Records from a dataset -
┄┄┄┄┄┄
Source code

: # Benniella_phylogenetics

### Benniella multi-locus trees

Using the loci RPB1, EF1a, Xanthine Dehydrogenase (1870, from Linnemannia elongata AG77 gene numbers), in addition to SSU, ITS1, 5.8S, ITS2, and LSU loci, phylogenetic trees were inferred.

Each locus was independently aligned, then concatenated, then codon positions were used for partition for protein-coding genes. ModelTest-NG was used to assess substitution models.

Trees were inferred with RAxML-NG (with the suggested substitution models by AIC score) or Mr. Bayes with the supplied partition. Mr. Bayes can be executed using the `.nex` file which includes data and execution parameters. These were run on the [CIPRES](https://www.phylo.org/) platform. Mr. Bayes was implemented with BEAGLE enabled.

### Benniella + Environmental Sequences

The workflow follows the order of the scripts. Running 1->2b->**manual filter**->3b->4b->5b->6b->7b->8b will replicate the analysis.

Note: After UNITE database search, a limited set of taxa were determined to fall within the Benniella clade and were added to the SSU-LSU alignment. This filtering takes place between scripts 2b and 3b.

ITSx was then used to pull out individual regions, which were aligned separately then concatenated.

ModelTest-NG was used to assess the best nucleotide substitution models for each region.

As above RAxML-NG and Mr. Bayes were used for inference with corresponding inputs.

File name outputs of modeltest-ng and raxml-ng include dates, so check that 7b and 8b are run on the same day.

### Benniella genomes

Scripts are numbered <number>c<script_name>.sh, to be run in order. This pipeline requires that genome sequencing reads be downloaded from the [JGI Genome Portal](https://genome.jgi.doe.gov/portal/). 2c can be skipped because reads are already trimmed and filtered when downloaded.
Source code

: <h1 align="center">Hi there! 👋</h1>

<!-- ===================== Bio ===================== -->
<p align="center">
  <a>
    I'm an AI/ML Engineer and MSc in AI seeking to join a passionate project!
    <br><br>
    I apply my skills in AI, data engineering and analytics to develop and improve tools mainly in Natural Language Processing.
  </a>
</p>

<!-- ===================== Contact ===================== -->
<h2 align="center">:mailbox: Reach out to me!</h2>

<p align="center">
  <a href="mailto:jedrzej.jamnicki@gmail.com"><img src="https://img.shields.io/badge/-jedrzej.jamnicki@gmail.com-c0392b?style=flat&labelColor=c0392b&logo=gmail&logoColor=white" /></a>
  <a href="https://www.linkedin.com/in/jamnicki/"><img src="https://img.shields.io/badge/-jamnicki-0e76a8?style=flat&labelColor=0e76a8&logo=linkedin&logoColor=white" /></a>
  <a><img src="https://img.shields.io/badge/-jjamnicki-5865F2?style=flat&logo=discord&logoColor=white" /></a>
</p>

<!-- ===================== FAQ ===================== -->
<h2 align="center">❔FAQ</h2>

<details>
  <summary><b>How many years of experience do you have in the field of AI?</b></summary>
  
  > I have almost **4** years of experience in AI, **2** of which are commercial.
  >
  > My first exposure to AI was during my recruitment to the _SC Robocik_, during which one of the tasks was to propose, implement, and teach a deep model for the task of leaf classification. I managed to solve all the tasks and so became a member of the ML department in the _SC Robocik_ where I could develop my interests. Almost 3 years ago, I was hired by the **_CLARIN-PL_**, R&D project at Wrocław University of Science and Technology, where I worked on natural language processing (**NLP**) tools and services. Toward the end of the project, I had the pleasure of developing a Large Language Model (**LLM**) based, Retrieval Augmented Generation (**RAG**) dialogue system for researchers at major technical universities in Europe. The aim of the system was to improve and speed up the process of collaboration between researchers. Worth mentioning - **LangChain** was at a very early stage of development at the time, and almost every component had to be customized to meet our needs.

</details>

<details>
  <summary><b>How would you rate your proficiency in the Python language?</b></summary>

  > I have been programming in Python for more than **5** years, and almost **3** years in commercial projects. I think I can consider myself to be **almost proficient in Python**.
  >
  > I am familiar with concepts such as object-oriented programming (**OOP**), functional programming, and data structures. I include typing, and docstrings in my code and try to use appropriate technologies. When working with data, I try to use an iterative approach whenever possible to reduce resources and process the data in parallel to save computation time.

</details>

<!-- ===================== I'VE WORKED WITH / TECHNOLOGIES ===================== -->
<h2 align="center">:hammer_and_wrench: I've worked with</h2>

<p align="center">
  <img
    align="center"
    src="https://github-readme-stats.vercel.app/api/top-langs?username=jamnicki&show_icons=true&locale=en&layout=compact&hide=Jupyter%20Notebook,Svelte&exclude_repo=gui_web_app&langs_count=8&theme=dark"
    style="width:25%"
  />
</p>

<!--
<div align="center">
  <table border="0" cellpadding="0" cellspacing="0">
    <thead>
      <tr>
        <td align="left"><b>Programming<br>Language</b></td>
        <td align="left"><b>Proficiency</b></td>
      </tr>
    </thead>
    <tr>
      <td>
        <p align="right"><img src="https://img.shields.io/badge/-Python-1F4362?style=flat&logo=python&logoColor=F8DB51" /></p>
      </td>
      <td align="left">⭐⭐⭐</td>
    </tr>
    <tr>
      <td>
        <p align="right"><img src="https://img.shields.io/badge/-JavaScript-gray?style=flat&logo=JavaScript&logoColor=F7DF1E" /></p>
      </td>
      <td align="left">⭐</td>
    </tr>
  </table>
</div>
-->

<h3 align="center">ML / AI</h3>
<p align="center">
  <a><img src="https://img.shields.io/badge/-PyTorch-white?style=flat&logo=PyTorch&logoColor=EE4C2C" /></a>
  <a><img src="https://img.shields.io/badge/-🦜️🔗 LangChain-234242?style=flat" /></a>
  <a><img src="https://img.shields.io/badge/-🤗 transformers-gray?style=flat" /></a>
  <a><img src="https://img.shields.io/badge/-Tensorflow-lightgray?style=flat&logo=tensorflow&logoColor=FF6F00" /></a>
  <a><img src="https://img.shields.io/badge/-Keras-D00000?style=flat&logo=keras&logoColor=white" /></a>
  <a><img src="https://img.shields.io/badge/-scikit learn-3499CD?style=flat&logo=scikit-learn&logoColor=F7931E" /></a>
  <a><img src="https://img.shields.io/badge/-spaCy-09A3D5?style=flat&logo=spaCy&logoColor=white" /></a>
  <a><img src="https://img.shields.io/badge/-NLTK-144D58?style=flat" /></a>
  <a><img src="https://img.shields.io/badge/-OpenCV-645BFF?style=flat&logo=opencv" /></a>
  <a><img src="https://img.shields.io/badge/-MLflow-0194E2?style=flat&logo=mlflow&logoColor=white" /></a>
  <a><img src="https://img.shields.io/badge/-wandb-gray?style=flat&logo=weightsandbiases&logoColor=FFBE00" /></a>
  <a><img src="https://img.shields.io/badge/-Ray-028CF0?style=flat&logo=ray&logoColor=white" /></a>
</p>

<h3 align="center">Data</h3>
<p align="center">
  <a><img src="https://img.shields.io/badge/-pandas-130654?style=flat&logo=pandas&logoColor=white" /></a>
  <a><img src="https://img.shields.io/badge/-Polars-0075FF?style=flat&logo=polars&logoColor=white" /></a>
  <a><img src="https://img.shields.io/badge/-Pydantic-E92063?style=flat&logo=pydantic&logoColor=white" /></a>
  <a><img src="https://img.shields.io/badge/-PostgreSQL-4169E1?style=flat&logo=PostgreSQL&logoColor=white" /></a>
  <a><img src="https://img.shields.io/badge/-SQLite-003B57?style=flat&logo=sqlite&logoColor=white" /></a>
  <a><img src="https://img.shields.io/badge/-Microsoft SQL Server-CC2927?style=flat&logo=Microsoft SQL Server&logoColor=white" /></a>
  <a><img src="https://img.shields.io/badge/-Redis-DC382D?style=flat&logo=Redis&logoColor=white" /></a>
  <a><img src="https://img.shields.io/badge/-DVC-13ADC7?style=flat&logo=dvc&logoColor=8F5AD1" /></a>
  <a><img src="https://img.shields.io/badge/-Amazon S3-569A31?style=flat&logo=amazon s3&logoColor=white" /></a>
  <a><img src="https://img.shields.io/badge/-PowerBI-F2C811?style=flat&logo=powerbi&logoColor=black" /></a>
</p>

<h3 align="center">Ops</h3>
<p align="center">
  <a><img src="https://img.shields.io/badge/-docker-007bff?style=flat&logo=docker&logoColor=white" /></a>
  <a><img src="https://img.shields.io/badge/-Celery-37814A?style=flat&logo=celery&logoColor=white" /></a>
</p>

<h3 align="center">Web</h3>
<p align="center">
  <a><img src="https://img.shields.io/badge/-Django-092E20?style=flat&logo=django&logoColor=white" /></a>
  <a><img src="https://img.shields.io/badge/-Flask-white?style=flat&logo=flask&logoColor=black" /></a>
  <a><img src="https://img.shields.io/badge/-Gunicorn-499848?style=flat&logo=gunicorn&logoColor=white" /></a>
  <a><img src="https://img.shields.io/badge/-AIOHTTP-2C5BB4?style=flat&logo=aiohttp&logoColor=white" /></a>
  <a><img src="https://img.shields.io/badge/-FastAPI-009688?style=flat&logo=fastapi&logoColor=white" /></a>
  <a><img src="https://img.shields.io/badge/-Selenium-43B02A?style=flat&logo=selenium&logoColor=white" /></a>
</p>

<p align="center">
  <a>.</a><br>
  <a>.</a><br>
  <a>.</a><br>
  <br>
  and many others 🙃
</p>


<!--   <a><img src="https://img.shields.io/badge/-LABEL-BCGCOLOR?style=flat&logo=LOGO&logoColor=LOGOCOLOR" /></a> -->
┄┄┄┄┄┄
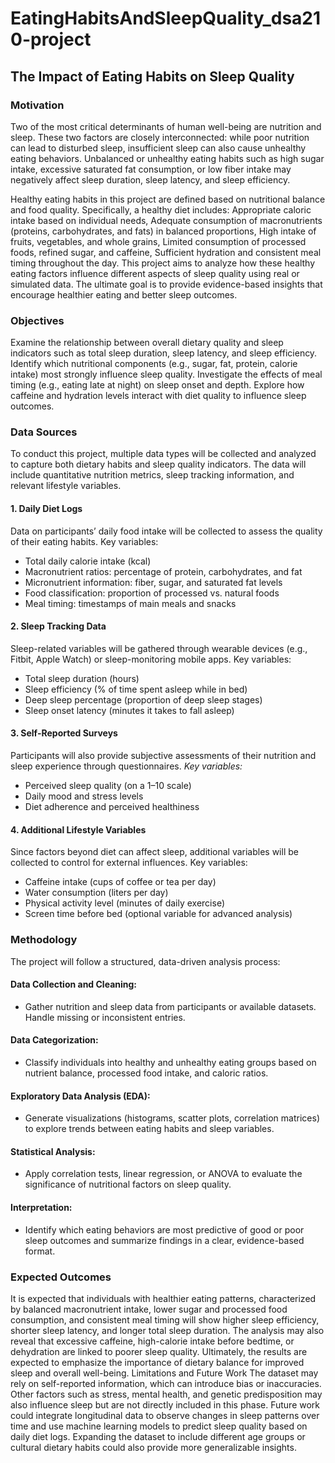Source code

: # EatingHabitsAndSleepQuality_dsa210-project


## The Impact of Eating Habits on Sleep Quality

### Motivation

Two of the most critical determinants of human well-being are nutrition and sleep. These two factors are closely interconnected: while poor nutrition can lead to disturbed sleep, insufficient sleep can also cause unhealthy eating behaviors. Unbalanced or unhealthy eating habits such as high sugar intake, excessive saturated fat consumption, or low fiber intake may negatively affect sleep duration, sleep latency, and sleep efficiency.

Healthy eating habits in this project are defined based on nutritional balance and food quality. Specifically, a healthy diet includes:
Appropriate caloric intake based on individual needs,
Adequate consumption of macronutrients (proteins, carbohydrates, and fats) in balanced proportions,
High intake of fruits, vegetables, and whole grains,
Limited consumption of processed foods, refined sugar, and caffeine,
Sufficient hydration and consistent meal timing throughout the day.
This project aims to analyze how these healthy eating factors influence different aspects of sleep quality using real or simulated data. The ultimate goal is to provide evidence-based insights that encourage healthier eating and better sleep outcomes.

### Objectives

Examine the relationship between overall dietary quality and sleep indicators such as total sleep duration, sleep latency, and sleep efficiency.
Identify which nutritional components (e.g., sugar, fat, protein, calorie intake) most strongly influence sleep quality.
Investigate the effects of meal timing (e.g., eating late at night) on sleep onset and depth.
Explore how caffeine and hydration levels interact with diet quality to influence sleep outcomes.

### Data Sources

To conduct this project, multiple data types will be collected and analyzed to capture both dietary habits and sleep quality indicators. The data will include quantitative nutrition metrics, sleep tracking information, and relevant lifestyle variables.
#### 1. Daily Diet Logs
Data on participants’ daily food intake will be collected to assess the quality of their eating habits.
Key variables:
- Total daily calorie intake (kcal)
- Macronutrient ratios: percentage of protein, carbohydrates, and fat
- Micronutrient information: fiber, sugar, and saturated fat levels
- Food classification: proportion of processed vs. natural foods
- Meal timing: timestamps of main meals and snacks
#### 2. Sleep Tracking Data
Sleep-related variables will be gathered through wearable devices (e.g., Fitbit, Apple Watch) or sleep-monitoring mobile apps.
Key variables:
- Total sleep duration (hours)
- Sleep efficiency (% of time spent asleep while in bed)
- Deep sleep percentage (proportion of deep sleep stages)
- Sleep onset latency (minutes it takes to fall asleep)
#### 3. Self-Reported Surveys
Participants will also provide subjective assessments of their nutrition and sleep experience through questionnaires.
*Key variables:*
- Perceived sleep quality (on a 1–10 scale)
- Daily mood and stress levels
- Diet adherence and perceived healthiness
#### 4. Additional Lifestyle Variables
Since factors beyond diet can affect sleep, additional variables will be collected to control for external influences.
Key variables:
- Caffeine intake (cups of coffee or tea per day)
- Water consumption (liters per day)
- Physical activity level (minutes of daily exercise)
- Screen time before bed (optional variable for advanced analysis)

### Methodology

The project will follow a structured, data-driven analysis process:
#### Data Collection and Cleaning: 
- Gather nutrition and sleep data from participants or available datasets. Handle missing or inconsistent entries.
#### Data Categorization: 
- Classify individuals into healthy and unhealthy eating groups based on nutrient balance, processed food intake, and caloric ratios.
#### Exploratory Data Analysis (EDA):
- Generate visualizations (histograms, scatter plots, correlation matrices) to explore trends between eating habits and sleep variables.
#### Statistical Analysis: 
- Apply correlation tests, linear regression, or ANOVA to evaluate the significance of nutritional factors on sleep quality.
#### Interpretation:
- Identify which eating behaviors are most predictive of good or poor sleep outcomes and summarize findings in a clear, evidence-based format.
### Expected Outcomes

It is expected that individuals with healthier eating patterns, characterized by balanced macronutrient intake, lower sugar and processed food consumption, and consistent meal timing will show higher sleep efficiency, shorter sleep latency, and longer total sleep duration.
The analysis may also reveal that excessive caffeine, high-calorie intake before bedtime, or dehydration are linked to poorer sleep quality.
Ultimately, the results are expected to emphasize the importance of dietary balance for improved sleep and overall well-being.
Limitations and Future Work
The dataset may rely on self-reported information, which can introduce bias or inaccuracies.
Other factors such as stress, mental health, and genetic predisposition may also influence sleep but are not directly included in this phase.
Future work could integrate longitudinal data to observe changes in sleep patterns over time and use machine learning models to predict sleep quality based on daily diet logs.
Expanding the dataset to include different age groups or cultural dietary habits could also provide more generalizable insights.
┄┄┄┄┄┄
DESCRIPTION OF THE TASK - Pull out every line above that holds the word "left".

EXERCISE ANSWER -
        <td align="left"><b>Programming<br>Language</b></td>
        <td align="left"><b>Proficiency</b></td>
      <td align="left">⭐⭐⭐</td>
      <td align="left">⭐</td>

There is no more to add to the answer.